● Collected data:

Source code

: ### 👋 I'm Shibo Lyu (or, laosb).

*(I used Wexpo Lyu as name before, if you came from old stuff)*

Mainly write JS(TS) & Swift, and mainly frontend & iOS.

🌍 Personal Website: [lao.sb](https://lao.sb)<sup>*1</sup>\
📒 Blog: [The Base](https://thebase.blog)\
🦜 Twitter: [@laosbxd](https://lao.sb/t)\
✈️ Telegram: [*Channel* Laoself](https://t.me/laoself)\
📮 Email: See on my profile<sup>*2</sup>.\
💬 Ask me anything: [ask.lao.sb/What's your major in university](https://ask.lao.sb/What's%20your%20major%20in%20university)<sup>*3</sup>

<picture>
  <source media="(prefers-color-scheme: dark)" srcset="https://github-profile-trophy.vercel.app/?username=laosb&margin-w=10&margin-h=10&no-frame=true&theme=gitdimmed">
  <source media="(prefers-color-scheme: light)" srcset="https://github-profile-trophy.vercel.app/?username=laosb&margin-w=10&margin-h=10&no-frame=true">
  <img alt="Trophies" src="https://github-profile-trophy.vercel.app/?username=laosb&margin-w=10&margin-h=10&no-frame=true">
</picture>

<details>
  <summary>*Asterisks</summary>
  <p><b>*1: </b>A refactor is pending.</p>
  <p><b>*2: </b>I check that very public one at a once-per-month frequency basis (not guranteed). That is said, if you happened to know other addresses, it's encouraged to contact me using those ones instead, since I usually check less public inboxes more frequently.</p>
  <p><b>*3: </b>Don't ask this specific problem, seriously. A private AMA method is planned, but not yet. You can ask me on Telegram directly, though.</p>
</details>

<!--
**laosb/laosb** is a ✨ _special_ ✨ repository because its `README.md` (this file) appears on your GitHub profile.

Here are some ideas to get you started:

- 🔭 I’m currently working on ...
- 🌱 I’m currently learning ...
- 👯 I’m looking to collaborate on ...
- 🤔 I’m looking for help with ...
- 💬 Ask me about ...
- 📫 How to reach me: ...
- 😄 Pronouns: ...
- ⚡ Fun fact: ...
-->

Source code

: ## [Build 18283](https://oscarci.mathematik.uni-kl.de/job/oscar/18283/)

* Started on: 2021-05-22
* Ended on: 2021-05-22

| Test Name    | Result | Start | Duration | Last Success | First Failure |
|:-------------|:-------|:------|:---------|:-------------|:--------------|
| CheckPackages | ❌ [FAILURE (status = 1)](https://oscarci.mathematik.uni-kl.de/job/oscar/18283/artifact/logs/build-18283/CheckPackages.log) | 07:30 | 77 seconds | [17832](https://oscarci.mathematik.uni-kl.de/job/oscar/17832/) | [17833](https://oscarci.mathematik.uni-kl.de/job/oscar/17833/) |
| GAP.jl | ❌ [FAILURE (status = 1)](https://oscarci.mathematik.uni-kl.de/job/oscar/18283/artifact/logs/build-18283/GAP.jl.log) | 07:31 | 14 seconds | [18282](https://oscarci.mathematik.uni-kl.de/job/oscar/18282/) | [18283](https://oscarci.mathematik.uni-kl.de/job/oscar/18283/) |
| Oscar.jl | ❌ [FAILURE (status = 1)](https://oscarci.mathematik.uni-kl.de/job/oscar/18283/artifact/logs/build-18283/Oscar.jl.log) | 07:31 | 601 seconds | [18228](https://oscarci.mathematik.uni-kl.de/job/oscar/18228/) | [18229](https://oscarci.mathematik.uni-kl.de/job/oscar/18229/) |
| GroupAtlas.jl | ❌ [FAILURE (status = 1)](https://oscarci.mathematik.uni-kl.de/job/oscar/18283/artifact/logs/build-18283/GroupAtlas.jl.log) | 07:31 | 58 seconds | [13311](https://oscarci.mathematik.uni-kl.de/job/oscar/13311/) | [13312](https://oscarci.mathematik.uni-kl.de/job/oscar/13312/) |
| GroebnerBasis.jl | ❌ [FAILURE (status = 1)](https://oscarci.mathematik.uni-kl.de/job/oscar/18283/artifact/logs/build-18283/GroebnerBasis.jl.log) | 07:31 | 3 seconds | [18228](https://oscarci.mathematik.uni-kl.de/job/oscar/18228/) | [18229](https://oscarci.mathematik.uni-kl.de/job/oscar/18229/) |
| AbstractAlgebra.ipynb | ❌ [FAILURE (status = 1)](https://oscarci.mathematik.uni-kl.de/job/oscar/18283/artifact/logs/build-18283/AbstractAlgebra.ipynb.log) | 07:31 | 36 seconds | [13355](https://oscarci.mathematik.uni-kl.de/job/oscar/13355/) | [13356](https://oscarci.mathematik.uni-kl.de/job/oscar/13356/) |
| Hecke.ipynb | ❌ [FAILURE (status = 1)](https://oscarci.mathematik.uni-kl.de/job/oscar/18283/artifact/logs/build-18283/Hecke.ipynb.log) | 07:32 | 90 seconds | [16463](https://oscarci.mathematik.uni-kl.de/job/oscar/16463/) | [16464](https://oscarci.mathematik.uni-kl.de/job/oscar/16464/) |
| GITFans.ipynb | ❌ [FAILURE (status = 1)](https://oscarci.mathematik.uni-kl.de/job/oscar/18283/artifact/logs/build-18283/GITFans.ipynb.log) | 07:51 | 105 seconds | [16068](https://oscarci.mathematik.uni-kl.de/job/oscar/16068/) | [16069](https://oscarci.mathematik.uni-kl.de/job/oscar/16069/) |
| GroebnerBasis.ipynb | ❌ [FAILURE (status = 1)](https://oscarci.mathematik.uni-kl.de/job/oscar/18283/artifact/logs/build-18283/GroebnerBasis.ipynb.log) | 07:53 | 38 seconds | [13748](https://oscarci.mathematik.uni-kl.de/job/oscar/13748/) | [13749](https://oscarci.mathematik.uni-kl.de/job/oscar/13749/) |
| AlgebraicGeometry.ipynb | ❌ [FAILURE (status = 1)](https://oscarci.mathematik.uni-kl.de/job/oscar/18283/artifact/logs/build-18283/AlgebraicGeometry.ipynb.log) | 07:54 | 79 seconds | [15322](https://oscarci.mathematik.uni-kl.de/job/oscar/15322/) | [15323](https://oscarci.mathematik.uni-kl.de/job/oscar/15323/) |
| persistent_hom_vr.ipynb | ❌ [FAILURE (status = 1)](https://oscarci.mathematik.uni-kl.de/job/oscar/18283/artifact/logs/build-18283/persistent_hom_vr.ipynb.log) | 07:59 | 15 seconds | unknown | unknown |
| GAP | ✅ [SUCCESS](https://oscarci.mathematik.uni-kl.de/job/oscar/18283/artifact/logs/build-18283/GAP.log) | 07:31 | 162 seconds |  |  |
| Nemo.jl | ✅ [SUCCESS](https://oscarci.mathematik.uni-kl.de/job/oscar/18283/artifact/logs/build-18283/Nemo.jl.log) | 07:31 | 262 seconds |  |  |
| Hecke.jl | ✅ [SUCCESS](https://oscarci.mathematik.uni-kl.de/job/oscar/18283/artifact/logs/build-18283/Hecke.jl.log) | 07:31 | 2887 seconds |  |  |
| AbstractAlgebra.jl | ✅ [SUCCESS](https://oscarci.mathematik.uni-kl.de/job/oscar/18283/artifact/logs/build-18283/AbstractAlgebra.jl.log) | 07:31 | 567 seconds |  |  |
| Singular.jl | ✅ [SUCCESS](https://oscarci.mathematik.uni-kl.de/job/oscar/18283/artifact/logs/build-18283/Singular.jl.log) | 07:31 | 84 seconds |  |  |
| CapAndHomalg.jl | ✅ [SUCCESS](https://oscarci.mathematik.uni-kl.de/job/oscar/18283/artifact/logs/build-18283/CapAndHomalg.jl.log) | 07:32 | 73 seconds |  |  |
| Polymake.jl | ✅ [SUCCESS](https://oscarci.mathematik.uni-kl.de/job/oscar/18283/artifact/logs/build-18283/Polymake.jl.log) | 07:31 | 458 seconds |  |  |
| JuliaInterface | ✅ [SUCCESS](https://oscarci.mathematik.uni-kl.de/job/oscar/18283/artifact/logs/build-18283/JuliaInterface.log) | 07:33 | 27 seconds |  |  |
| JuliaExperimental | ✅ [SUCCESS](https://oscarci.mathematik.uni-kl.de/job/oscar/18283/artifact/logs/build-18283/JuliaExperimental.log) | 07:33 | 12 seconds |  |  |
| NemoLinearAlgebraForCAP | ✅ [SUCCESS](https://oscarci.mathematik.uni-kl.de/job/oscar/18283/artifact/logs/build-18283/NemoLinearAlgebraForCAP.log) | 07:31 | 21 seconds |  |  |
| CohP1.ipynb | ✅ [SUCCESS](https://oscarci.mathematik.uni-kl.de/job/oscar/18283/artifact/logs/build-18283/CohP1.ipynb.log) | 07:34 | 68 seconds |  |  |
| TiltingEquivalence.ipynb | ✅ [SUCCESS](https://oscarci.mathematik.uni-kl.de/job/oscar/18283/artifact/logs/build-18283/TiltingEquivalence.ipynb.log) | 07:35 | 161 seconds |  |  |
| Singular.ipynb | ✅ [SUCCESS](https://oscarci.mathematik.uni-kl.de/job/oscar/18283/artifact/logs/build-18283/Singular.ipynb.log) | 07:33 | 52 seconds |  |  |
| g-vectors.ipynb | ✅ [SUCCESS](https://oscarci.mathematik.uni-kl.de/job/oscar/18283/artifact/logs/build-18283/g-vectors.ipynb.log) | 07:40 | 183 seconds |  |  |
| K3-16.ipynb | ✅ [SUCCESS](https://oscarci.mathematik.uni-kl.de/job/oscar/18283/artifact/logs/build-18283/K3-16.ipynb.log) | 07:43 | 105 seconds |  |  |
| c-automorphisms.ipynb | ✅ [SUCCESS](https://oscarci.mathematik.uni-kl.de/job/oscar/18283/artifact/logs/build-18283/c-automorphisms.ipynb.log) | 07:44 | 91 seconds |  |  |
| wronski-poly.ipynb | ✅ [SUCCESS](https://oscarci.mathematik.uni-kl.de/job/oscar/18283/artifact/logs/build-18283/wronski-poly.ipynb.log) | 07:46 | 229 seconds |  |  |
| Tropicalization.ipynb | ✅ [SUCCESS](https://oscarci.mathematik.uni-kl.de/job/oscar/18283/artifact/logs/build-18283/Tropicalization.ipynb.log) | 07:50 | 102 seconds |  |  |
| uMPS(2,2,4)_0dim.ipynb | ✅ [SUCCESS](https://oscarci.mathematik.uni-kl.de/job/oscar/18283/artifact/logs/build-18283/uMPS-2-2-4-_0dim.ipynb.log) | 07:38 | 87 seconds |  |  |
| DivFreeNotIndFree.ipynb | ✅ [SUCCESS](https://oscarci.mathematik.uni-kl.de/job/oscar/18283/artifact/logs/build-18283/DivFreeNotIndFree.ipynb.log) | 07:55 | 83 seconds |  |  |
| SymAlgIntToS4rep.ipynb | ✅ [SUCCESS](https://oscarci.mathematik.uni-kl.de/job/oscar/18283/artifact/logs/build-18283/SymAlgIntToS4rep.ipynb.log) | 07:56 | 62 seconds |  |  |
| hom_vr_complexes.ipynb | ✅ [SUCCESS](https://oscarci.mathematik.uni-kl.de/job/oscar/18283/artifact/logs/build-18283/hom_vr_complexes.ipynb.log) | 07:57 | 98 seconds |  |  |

● PROBLEM DESCRIPTION: For each line above that carries the word "Telegram", copy it out.

● EXERCISE ANSWER:
✈️ Telegram: [*Channel* Laoself](https://t.me/laoself)\
  <p><b>*3: </b>Don't ask this specific problem, seriously. A private AMA method is planned, but not yet. You can ask me on Telegram directly, though.</p>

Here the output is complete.